* Task description: Reproduce the lines below exactly. Begin with the first, end with the line containing "### HasLocation", and leave out the pictures.

* Supplied data:
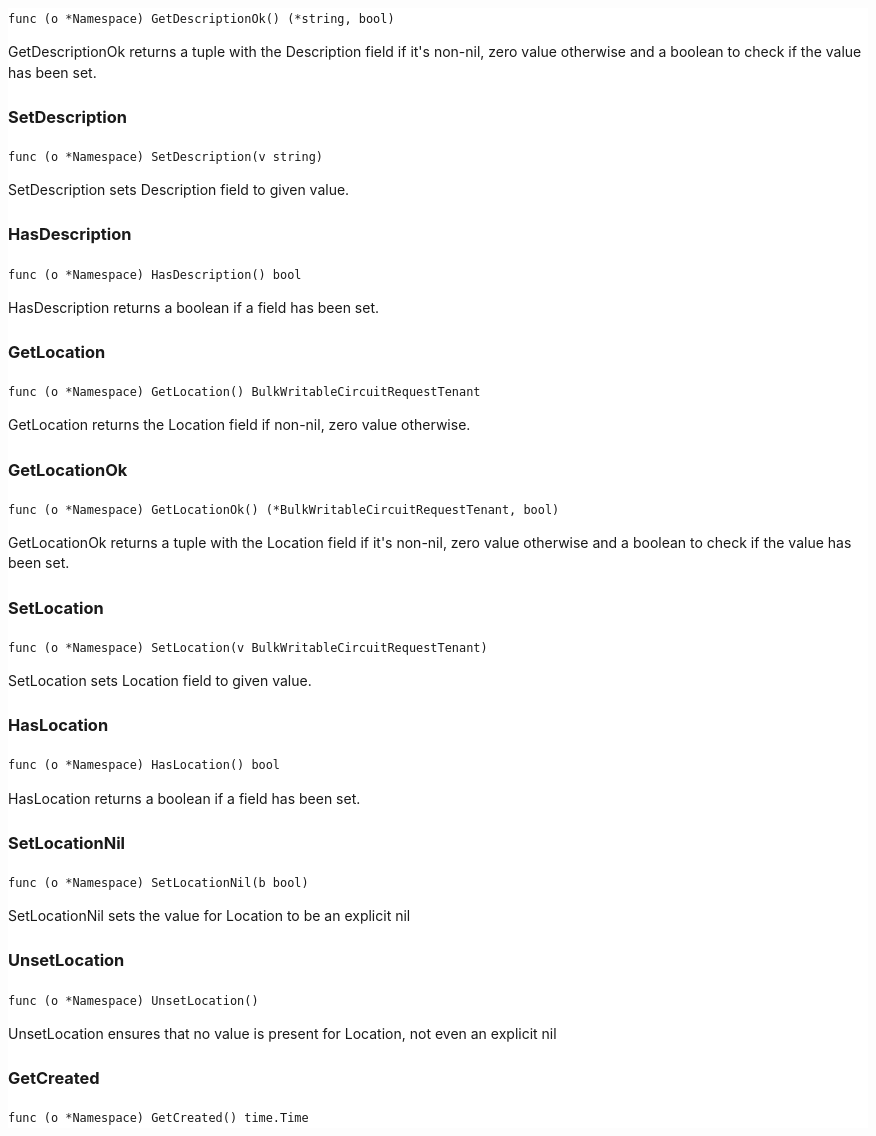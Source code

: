 `func (o *Namespace) GetDescriptionOk() (*string, bool)`

GetDescriptionOk returns a tuple with the Description field if it's non-nil, zero value otherwise
and a boolean to check if the value has been set.

### SetDescription

`func (o *Namespace) SetDescription(v string)`

SetDescription sets Description field to given value.

### HasDescription

`func (o *Namespace) HasDescription() bool`

HasDescription returns a boolean if a field has been set.

### GetLocation

`func (o *Namespace) GetLocation() BulkWritableCircuitRequestTenant`

GetLocation returns the Location field if non-nil, zero value otherwise.

### GetLocationOk

`func (o *Namespace) GetLocationOk() (*BulkWritableCircuitRequestTenant, bool)`

GetLocationOk returns a tuple with the Location field if it's non-nil, zero value otherwise
and a boolean to check if the value has been set.

### SetLocation

`func (o *Namespace) SetLocation(v BulkWritableCircuitRequestTenant)`

SetLocation sets Location field to given value.

### HasLocation

`func (o *Namespace) HasLocation() bool`

HasLocation returns a boolean if a field has been set.

### SetLocationNil

`func (o *Namespace) SetLocationNil(b bool)`

 SetLocationNil sets the value for Location to be an explicit nil

### UnsetLocation
`func (o *Namespace) UnsetLocation()`

UnsetLocation ensures that no value is present for Location, not even an explicit nil
### GetCreated

`func (o *Namespace) GetCreated() time.Time`
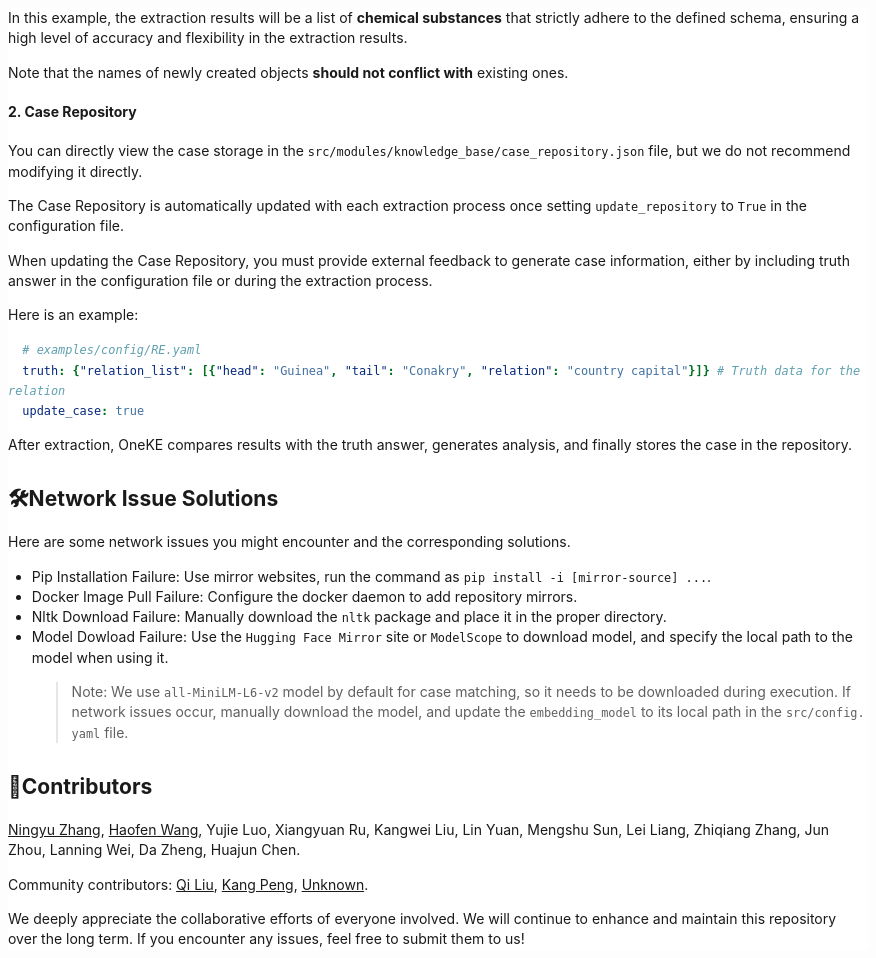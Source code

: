 In this example, the extraction results will be a list of **chemical substances** that strictly adhere to the defined schema, ensuring a high level of accuracy and flexibility in the extraction results.

Note that the names of newly created objects **should not conflict with** existing ones.

#### 2. Case Repository
You can directly view the case storage in the `src/modules/knowledge_base/case_repository.json` file, but we do not recommend modifying it directly.

The Case Repository is automatically updated with each extraction process once setting `update_repository` to `True` in the configuration file.

When updating the Case Repository, you must provide external feedback to generate case information, either by including truth answer in the configuration file or during the extraction process.

Here is an example:
```yaml
  # examples/config/RE.yaml
  truth: {"relation_list": [{"head": "Guinea", "tail": "Conakry", "relation": "country capital"}]} # Truth data for the relation
  update_case: true
```

After extraction, OneKE compares results with the truth answer, generates analysis, and finally stores the case in the repository.


## 🛠️Network Issue Solutions
Here are some network issues you might encounter and the corresponding solutions.

- Pip Installation Failure: Use mirror websites, run the command as `pip install -i [mirror-source] ...`.
- Docker Image Pull Failure: Configure the docker daemon to add repository mirrors.
- Nltk Download Failure: Manually download the `nltk` package and place it in the proper directory.
- Model Dowload Failure: Use the `Hugging Face Mirror` site or `ModelScope` to download model, and specify the local path to the model when using it.
    > Note: We use `all-MiniLM-L6-v2` model by default for case matching, so it needs to be downloaded during execution. If network issues occur, manually download the model, and update the `embedding_model` to its local path in the `src/config.yaml` file.


## 🎉Contributors

[Ningyu Zhang](https://person.zju.edu.cn/en/ningyu), [Haofen Wang](https://tjdi.tongji.edu.cn/TeacherDetail.do?id=4991&lang=_en), Yujie Luo, Xiangyuan Ru, Kangwei Liu, Lin Yuan, Mengshu Sun, Lei Liang, Zhiqiang Zhang, Jun Zhou, Lanning Wei, Da Zheng, Huajun Chen.

Community contributors: [Qi Liu](https://github.com/ABOYL-Tuna), [Kang Peng](https://github.com/littlepkk), [Unknown](https://github.com/Jackvae).

We deeply appreciate the collaborative efforts of everyone involved. We will continue to enhance and maintain this repository over the long term. If you encounter any issues, feel free to submit them to us!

* Your response:
Source code

: `func (o *Namespace) GetDescriptionOk() (*string, bool)`

GetDescriptionOk returns a tuple with the Description field if it's non-nil, zero value otherwise
and a boolean to check if the value has been set.

### SetDescription

`func (o *Namespace) SetDescription(v string)`

SetDescription sets Description field to given value.

### HasDescription

`func (o *Namespace) HasDescription() bool`

HasDescription returns a boolean if a field has been set.

### GetLocation

`func (o *Namespace) GetLocation() BulkWritableCircuitRequestTenant`

GetLocation returns the Location field if non-nil, zero value otherwise.

### GetLocationOk

`func (o *Namespace) GetLocationOk() (*BulkWritableCircuitRequestTenant, bool)`

GetLocationOk returns a tuple with the Location field if it's non-nil, zero value otherwise
and a boolean to check if the value has been set.

### SetLocation

`func (o *Namespace) SetLocation(v BulkWritableCircuitRequestTenant)`

SetLocation sets Location field to given value.

### HasLocation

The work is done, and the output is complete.